I've switched from <R,U> to <M,U> U-perms for a while now, and I have my own way of executing it... I didn't think it was very original, but Erik said I should make a video; he thought it was pretty sweet... So here it is! My ways for doing U' and M are a bit uncommon maybe (but not new, I am sure). I usually do M with my left middle finger, starting at DB. I the 2nd U-perm, I am doing U' with the index starting at the FUR corner sticker. This makes my index swing back and forth, because after U' there's a U2 and then another U', and I guess it looks kinda cool.
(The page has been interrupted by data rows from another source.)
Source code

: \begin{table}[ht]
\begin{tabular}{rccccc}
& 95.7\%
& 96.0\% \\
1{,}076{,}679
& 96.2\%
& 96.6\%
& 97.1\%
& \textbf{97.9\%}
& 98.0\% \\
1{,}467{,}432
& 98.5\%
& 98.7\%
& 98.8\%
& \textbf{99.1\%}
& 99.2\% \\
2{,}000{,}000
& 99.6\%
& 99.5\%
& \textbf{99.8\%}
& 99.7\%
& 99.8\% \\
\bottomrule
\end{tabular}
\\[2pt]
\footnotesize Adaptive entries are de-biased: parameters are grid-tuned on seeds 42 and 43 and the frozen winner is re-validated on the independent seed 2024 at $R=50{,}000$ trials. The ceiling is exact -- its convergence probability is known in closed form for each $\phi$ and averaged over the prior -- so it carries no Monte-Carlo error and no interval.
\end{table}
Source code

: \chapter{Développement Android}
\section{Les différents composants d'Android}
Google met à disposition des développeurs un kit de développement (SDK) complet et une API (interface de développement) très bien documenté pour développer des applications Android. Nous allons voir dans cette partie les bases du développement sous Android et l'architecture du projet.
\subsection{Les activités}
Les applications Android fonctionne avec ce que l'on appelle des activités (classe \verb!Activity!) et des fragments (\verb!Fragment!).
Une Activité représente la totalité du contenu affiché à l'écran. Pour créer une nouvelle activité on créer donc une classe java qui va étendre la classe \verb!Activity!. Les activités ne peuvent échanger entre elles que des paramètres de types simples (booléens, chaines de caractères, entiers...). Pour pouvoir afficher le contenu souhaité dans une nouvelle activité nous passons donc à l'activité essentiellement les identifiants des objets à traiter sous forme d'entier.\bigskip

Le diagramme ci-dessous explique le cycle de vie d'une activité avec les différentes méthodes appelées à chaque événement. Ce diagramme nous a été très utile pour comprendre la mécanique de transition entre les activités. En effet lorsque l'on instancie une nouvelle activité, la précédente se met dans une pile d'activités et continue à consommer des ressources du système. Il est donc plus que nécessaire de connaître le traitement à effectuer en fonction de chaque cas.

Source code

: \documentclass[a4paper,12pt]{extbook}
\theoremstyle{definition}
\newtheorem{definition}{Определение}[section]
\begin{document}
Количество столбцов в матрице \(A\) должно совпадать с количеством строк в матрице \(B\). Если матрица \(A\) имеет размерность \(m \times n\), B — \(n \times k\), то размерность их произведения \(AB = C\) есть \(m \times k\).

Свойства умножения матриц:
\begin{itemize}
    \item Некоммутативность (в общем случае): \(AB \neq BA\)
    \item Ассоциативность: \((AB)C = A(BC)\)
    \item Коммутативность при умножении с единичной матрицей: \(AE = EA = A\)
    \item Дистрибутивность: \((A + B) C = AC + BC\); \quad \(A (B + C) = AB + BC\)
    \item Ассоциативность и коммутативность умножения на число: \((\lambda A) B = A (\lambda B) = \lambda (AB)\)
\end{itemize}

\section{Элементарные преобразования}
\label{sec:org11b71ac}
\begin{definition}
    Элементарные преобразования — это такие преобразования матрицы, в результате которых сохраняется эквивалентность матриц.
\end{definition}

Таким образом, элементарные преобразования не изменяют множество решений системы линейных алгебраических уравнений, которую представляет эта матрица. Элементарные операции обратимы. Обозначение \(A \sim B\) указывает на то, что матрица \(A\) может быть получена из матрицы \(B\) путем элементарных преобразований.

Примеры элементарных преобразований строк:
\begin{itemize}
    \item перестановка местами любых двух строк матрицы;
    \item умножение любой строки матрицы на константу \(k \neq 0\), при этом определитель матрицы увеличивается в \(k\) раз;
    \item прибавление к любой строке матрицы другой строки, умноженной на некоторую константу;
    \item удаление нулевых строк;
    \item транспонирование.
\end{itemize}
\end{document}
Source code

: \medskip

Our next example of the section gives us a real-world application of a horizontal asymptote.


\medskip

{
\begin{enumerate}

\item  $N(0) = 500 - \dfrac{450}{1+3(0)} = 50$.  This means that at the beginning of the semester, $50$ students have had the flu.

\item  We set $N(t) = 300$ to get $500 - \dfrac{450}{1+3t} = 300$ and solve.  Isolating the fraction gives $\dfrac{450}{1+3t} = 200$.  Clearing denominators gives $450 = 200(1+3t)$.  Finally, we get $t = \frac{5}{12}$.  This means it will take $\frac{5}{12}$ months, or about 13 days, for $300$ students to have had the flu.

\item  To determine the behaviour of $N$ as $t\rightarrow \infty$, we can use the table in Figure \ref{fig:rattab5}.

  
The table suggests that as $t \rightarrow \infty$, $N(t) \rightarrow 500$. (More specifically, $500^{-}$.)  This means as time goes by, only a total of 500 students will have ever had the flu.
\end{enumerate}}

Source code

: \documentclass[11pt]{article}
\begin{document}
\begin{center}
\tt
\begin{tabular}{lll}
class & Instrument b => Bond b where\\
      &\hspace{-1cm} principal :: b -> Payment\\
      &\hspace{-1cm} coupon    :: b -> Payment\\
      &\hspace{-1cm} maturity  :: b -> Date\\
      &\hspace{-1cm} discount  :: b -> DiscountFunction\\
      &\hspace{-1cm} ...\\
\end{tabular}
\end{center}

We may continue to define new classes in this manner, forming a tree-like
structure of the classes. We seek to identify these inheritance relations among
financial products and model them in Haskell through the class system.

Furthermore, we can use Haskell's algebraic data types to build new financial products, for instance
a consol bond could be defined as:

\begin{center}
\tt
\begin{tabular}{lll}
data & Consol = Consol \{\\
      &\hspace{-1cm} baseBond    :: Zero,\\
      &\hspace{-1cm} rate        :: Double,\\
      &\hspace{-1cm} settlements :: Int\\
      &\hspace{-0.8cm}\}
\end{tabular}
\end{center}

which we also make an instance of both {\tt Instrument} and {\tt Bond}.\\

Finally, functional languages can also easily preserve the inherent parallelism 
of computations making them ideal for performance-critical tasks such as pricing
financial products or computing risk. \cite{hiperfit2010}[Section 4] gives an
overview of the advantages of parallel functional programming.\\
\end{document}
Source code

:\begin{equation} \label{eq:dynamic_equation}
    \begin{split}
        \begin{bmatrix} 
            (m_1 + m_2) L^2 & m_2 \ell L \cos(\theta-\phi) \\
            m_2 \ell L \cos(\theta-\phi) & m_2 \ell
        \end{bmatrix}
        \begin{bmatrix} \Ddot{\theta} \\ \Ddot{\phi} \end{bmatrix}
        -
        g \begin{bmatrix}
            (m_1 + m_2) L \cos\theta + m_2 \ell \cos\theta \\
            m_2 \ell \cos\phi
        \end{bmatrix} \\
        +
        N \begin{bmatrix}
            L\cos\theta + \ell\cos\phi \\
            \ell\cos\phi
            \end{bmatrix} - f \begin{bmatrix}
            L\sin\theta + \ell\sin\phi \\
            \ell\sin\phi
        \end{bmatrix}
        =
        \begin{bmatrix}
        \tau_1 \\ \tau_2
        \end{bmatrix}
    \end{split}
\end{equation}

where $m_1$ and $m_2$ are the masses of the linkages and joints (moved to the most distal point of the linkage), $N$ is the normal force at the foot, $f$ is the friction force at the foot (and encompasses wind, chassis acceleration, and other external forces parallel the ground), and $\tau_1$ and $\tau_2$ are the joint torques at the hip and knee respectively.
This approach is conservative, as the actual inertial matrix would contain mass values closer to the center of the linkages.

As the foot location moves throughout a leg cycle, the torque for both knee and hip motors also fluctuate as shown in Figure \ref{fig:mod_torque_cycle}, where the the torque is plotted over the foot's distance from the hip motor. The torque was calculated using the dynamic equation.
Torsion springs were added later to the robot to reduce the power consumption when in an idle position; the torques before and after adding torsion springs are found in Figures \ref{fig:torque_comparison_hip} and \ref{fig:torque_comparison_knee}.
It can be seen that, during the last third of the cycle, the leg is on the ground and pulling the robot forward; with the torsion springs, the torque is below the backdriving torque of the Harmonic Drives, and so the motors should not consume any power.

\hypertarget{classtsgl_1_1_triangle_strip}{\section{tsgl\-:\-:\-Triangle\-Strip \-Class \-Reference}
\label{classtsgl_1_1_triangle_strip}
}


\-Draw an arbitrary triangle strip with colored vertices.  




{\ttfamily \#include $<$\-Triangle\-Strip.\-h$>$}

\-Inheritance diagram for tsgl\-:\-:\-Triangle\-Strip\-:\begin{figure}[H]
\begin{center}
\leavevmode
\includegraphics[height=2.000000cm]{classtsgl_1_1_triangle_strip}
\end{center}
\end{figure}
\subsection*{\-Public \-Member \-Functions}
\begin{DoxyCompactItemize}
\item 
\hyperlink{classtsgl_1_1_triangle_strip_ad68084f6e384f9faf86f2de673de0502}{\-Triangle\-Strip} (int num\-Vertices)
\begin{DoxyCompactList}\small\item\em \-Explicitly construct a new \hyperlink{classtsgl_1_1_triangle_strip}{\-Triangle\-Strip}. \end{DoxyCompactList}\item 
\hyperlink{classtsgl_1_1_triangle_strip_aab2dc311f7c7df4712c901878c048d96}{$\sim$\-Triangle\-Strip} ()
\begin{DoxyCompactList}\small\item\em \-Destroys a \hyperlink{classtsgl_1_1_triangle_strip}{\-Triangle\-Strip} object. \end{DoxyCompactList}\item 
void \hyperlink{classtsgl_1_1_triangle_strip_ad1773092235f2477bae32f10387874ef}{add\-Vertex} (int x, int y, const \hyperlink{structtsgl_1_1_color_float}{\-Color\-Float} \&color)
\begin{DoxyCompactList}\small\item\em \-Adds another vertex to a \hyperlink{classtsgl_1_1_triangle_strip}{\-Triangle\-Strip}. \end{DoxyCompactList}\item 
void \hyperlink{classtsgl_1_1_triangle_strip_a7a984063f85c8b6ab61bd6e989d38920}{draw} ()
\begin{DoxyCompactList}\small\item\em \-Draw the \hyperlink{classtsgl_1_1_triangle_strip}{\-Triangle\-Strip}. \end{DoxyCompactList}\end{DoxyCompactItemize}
M2' U M' U2 M U M2' (U2) M2' U' M U2 M' U' M2' (U2) (<-- everything *2)


----------



## teller (Dec 22, 2010)

That is freakin' cool looking!

I am proud to say, as a rather fingertrick intensive cuber, that I have a lot of a "Joël" in me.


----------



## amostay2004 (Dec 22, 2010)

You should do them slower though, kinda hard to see. What do you average on them?


----------



## C to R - Cendy (Dec 22, 2010)

wow.. thanks.. it helps me a lot for the fingertricks..
especially for the clockwise U perm with M slice..
usually, i just do the U perm with M slice for counter-clockwise U perm..
now i can do both of them..

thanks so much Joël and Erik :tu


----------



## Kirjava (Dec 22, 2010)

I see a mirrored eido U2'


----------



## Joël (Dec 22, 2010)

C to R - Cendy said:


> wow.. thanks..


 
I am glad you like it. Btw, I had the same problem; I started with the MU version of the counterclockwise U-perm because I'd only have to do U in clockwise direction. Then I liked it so much but I had to find a good way to do U'-s combined with M's. It took a while to get used to, but it works for me...



amostay2004 said:


> You should do them slower though, kinda hard to see. What do you average on them?



I have no idea what I average on them, but they are easily sub-1-able (if I don't lockup). I tried to slow the video down, but I don't have any software installed for that, so sorry about that. If it's unclear how I perform any of the moves, just ask .


----------



## Dene (Dec 22, 2010)

Looks like eido.


----------



## Erik (Dec 22, 2010)

U were, are and will always be my cubing Guru!!  
Inspiring tricks 
Try timing it on the 1-gen timer ;-)


----------



## Joël (Dec 22, 2010)

Who is eido?


----------



## Kirjava (Dec 22, 2010)

blade740


----------



## Joël (Dec 22, 2010)

I did time it on the 1st gen timer already .


----------